Esta pintura sin soporte se transmuta por tanto en escultura... pero una escultura que se formula como un hatillo. El amontonamiento con el que se presentan proviene del imaginario que conlleva el fardo. “Nuestras manera de almacenar somete al objeto a un sistema lógico y práctico”, pero, se pregunta Guillermo Mora, “¿qué sucede si estos sistemas se aplican al objeto de la pintura…?”. Que en este apilamiento, las piezas rechazan la estructura lógica de los ladrillos creando tensiones con el espacio ajenas a las decisiones del autor. Dependen del paso del tiempo y de las condiciones cambiantes de temperatura y humedad reventando por las costuras los, en esta ocasión, impertinentes dispositivos de conservación preventiva. Los museos y los centros de arte parecen no haber aprendido la lección de los años 70 y siguen concibiendo inercialmente que lo que reciben es una obra terminada y no un trabajo cuyo proceso de producción incluye sus transformaciones y, por qué no, su muerte. El azar no parece incluirse dentro de estos protocolos de conservación, intentando minimizar hasta el grado cero su posibilidad. Como en las piezas de fieltro de Robert Morris, el material se adapta al espacio… pero en este caso también entra en juego el tiempo. La experiencia con una obra viva, cambiante per se, quizás se inició en su exposición individual de El Campello: en Tú la llevas (2009), pequeñas piezas de apariencia minimalizadora presentaban grandes cantidades de óleo sin secar protegidas por una fina capa de plástico transparente. El óleo seguía fluido y en movimiento y aún lo haría si la obra no se hubiera rajado y secado. En Matadero, Subir para bajar (2011), se vio afectada por la ley de la gravedad: formada por restos del estudio, se derrumbó en una caída que Mora no entiende como fracaso, sino como parte intrínseca de la obra. Estos errores de cálculo, o los accidentes, parecen abrir nuevos caminos: “A mí no me interesa la pieza como tal, sino su proceso orgánico”, reconoce Guillermo Mora. De hecho es común que recicle sus piezas incluso una vez han sido expuestas, que realice unas obras a partir de otras como si se tratara de un Frankenstein infinito. 

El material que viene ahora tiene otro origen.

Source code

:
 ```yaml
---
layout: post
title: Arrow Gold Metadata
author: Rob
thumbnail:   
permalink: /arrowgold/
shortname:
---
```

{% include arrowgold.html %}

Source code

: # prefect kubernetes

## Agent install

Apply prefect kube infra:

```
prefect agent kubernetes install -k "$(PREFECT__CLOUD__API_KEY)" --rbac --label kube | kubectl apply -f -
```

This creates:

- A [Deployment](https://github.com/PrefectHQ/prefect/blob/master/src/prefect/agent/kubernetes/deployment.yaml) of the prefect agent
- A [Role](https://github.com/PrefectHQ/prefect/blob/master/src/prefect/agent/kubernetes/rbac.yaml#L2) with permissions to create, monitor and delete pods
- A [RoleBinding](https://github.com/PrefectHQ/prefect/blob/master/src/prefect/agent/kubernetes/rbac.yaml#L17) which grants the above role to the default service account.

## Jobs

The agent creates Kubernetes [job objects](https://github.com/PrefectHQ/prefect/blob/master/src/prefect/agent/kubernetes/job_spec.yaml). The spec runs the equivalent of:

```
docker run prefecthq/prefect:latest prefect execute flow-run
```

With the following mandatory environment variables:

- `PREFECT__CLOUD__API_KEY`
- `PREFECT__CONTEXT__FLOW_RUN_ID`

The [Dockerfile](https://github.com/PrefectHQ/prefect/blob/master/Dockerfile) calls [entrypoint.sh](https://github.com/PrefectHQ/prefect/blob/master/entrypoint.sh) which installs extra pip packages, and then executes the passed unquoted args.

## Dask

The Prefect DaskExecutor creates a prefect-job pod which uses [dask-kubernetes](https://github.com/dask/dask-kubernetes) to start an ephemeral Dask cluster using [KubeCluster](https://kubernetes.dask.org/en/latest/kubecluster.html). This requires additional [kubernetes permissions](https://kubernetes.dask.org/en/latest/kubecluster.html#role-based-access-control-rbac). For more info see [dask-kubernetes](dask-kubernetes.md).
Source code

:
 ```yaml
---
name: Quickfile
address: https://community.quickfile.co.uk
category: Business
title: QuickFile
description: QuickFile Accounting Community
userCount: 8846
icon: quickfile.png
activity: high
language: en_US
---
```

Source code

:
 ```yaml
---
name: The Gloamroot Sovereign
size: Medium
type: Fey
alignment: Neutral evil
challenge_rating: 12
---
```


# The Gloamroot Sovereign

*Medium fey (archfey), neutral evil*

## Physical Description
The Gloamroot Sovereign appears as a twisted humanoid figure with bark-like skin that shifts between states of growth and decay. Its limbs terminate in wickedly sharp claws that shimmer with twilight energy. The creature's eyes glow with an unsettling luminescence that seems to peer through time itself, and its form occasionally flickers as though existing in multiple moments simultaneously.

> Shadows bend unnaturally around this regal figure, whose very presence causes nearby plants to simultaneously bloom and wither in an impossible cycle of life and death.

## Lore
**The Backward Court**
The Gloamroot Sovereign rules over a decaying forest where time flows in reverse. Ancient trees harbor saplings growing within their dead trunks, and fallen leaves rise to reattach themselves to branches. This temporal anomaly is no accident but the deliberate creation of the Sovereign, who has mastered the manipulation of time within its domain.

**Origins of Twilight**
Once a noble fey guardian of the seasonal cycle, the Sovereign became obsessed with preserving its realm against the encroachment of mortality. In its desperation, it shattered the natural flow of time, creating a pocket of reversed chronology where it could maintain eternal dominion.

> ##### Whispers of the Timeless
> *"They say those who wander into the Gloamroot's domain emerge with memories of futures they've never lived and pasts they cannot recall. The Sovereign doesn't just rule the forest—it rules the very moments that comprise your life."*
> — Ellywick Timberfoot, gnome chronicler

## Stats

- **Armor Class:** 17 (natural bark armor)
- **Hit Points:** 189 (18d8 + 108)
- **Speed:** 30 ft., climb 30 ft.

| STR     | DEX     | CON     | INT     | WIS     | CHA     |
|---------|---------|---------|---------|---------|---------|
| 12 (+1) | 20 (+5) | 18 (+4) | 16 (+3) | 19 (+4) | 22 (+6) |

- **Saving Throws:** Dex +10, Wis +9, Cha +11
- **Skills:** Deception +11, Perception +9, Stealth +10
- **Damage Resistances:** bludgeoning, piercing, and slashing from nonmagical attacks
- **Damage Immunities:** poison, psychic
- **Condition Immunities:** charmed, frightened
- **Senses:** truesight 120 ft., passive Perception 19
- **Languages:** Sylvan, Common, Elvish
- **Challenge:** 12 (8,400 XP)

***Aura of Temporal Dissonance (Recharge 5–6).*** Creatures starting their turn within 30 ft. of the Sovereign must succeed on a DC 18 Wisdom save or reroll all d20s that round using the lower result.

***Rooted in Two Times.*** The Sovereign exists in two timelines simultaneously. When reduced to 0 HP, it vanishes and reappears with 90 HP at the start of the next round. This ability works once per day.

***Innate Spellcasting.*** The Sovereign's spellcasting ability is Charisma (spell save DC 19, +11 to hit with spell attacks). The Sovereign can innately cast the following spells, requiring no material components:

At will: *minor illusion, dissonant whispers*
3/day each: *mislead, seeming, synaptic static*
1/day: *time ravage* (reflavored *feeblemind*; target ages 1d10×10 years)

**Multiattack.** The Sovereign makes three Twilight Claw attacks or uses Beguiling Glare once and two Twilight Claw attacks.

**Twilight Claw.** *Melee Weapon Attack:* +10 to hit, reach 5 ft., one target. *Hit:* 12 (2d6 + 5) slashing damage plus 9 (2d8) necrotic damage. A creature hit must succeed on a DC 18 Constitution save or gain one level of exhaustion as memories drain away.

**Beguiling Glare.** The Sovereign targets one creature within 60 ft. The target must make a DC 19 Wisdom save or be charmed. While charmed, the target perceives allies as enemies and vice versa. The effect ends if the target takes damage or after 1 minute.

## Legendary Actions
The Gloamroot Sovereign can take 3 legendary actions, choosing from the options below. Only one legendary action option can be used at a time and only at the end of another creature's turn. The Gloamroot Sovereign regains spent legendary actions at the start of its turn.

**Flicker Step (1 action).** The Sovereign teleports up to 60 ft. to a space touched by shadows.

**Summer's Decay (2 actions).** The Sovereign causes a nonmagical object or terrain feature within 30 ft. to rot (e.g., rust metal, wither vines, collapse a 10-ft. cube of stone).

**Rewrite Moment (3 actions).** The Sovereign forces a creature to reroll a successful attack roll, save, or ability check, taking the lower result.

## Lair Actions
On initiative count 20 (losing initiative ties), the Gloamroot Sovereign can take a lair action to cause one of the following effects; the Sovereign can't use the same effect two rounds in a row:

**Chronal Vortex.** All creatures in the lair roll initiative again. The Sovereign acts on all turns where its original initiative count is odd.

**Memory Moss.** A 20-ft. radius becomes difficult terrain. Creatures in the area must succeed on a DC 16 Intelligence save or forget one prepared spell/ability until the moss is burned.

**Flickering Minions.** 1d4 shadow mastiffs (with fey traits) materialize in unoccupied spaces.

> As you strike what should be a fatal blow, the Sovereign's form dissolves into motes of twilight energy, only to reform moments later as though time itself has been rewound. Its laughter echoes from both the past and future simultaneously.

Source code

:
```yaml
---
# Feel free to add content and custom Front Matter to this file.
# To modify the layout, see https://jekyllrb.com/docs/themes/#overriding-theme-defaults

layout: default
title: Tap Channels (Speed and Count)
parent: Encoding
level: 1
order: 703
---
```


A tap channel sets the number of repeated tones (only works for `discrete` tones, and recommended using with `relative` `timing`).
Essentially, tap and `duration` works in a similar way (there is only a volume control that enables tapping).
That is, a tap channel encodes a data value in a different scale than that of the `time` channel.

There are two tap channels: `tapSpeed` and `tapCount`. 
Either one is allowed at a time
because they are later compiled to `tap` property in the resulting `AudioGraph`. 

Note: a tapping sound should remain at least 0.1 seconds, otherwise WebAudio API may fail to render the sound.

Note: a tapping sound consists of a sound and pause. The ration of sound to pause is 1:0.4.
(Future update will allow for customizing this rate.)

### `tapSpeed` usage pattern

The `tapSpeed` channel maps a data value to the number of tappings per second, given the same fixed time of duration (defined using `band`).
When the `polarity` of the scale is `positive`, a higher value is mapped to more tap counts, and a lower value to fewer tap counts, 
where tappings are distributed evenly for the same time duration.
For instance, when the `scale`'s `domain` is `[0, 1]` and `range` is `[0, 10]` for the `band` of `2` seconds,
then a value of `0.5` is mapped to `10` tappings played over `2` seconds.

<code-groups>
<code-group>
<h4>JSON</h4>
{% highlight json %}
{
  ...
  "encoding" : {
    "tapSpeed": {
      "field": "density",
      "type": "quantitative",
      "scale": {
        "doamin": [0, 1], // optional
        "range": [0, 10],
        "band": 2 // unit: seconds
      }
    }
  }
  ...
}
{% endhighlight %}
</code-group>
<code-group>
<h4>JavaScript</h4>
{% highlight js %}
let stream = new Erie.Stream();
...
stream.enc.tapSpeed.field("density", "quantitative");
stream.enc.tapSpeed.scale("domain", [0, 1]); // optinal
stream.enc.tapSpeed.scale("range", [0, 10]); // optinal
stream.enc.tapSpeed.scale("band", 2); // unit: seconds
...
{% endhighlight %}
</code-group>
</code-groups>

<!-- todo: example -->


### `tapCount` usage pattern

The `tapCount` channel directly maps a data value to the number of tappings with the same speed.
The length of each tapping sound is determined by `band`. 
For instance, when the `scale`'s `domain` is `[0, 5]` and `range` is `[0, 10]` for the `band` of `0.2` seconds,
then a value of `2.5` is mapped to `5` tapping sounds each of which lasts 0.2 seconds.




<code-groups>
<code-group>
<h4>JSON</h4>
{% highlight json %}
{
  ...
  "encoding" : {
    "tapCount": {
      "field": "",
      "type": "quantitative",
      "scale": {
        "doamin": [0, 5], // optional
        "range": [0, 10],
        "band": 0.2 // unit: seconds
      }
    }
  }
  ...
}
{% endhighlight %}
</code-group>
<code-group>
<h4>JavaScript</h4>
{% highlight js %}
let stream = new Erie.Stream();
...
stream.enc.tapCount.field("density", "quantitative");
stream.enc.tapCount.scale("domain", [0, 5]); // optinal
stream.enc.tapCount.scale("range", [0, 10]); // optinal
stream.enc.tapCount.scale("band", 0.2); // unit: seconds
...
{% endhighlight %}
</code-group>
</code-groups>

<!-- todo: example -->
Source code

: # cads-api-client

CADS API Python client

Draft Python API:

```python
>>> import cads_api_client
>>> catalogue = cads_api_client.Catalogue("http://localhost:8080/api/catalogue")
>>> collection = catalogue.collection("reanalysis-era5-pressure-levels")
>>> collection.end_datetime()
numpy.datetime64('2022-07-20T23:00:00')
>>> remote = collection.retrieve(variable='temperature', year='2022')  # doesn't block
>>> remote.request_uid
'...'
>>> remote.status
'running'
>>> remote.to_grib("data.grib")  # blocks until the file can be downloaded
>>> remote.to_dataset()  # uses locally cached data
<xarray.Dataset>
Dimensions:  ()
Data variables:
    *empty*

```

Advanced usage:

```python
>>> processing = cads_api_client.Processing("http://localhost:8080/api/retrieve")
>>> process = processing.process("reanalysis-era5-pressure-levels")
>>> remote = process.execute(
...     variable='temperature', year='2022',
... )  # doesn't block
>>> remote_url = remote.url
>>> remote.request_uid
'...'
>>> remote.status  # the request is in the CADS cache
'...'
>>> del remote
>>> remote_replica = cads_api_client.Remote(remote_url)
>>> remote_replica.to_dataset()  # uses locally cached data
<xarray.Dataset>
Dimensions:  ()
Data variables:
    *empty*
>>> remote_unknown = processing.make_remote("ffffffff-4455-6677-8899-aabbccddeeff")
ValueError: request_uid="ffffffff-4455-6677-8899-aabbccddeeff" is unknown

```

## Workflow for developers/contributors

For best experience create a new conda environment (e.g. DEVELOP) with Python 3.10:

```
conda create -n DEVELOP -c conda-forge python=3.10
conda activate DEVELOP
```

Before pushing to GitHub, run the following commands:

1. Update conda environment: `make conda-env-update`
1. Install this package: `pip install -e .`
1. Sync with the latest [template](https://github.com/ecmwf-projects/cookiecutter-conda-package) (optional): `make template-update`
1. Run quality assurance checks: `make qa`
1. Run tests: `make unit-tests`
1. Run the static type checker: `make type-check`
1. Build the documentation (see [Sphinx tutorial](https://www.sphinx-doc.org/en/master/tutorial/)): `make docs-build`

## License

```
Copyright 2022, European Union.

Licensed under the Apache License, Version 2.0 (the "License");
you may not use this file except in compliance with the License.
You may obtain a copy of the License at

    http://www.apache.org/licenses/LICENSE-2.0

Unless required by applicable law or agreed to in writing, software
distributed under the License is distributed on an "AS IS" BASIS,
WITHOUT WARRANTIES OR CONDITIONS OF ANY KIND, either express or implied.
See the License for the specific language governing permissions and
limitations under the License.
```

Esta presentación se ofrece también como una estrategia contra las fórmulas convencionales de consumir arte, sobre todo contra la frontalización de la pintura colgada casi siempre a la media, ya que, al colocarse en una esquina en el suelo, parecen objetos abandonados al tiempo que pueden pasar desapercibidos. Por ejemplo, cuando expuso una versión de este trabajo en Roma, cada uno de estos hatillos se enfrentaba agazapado en un pequeño residuo espacial a un muro inmenso. “No se ven y eso me gusta”, dice Guillermo Mora, ni se peanizan ni se señalan artísticamente, aunque el contexto ya lo haga per sé. 


Hay algo de secreto en estos fardos que se encuentra en esencia en toda pintura: técnicamente resuelta por capas, unas cubren las anteriores, lo que, por poner un ejemplo muy conocido, acaban traicionando los tan comunes arrepentimientos velazqueños. Pero el secreto que guardan tan sólidamente las obras de Guillermo Mora no es más que más pintura.